Diesen Recherchen zufolge war das 16. Jahrhundert eine Zeit starker Umbrüche in der Entwicklung der Landesherrschaft; die Bevölkerung wurde immer wieder zu neuen Huldigungen gegenüber wechselnden Landesherren oder Vormündern zukünftiger Regenten aufgerufen. Eine Verfassung des lange zweiherrigen Dorfes musste installiert werden und das Rechtswesen bedurfte einer Vereinheitlichung. Die Entwicklung der Bevölkerung in der zweiten Hälfte des Jahrhunderts korrespondierte mit der guten wirtschaftlichen Entwicklung, wurde aber durch ein kriegerisches 17. Jahrhundert nivelliert.
„Zwischen Katastrophe und Wiederaufbau“ nannte der Referent seinen zweiten Vortrag. Im Sammelbegriff „Dreißigjähriger Krieg“ von 1618-48 sammeln sich viele kleinere und größere kriegerische Handlungen, wobei die Wetterau Durchzugsgebiet oder auch Kriegsschauplatz war. Zusätzlich dezimierten Pestepidemien die Bevölkerung in den geplünderten und verwüsteten Dörfer. Nach Kriegsende wurden die geschundenen Einwohner in Form von Kriegsschulden und Kriegsentschädigungen der Siegermächte erneut belastet und der notwendige Wiederaufbau begann sehr zögerlich.
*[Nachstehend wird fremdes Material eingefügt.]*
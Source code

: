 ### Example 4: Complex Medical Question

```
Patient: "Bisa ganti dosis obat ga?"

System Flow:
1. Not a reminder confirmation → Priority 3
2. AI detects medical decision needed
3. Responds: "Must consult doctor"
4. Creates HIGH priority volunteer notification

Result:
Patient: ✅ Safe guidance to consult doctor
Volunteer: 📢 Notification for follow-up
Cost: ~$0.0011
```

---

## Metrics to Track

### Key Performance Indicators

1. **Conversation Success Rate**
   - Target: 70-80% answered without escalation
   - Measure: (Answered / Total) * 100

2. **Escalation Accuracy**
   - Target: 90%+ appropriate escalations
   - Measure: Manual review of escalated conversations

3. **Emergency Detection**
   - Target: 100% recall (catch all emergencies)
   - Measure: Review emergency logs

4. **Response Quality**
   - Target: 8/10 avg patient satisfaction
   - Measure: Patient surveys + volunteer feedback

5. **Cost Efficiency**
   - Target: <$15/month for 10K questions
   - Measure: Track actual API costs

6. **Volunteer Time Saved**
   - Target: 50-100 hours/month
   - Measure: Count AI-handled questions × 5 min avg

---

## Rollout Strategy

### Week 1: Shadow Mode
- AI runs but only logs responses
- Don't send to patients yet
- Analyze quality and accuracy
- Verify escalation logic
Dadurch wurde auch die erste Hälfte des 18. Jahrhunderts weitgehend für bauliche Erhaltungsmaßnahmen und Neubauten genutzt, die auch das Erscheinungsbild des Ortes veränderten. Der bestehende Gegensatz zwischen den beiden Rodheimer evangelischen Konfessionen dauerte an und wurde durch den Neubau einer lutherischen Kirche in der Hauptstraße manifestiert. Aber auch die Kriege des 18. Jahrhunderts zogen Rodheim erneut in Mitleidenschaft. Hessen-hanauische Söldner, darunter 40 Rodheimer Männer, kämpften im Dienste Englands im amerikanischen Unabhängigkeitskrieg 1776-83. Die französischen Revolutionsarmeen überzogen Europa mit Krieg und verheerten die rechtsrheinischen Gebiete und die Wetterau.
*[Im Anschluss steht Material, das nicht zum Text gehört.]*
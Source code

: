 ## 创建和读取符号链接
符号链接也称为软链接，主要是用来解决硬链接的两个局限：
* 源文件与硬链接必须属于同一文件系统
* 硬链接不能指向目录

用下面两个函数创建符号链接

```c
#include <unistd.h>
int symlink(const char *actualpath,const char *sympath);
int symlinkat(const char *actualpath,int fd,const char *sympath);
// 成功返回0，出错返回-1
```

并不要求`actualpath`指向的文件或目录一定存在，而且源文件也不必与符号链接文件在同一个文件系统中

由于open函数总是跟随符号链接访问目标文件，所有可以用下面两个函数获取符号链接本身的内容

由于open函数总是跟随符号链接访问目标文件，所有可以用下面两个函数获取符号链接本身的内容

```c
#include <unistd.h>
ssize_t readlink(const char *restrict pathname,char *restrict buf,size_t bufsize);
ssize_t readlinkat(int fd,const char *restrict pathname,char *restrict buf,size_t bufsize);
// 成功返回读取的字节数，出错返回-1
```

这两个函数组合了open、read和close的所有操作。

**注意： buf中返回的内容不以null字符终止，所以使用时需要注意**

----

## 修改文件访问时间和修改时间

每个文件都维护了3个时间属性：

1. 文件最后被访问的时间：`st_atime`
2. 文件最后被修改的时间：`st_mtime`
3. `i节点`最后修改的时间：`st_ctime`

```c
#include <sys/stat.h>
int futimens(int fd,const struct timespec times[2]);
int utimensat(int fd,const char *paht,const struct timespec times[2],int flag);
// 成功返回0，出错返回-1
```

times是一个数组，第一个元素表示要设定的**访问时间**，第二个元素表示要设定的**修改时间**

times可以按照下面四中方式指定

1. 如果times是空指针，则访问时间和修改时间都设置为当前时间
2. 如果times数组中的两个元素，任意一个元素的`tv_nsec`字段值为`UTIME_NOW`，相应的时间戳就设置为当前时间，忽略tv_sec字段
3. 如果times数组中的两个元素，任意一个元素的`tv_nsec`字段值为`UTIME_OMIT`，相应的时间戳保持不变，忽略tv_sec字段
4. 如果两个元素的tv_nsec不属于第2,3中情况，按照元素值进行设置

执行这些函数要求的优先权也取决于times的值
Nachdem die Napoleonische Zeit um 1810 beendet war, fielen die kurhessischen Besitzungen an das Großherzogtum Hessen. Damit begann das sogenannte „lange Jahrhundert“, das anhaltende Phasen der Beruhigung und des wirtschaftlichen Aufbaus gewährte. Die innerstaatlichen Demokratiebewegungen, ausgelöst durch die französische Revolution, führten aber zu politischen Kämpfen und Auseinandersetzungen. Auch Rodheim und die damaligen politisch handelnden Personen blieben von diesen Umwälzungsbestrebungen nicht verschont.
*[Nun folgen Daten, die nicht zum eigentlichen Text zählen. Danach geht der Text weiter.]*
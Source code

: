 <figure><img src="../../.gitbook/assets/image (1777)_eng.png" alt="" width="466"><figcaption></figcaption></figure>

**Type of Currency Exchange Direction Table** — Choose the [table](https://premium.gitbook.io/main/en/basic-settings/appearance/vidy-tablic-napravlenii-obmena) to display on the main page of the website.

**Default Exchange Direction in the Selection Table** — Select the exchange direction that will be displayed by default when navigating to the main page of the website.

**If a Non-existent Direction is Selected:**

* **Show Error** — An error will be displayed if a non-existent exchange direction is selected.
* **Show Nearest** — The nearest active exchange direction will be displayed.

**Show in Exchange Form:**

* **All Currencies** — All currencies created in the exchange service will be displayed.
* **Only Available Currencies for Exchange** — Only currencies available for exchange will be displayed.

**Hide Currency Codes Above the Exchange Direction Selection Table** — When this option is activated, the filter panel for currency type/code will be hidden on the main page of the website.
Als der Hobbyhistoriker Pfarrer Dahmen bei diesem vorläufig letzten Vortrag zu den vier Jahrhunderten Ortsgeschichte über seine neuen Erkenntnisse referierte, war deutlich zu spüren, dass sich das Gros der Zuhörer aus alteingesessenen Rodheimer Familien rekrutierte. Bei vielen angesprochenen Begebenheiten, bei Namen oder kleinen Anekdoten wurde allenthalben durch zustimmendes Nicken bestätigt, dass man schon im Familienkreis davon gehört hatte, ohne aber genaue Fakten oder Details zu kennen. Und daran mangelte es bei diesem Vortrag wahrlich nicht!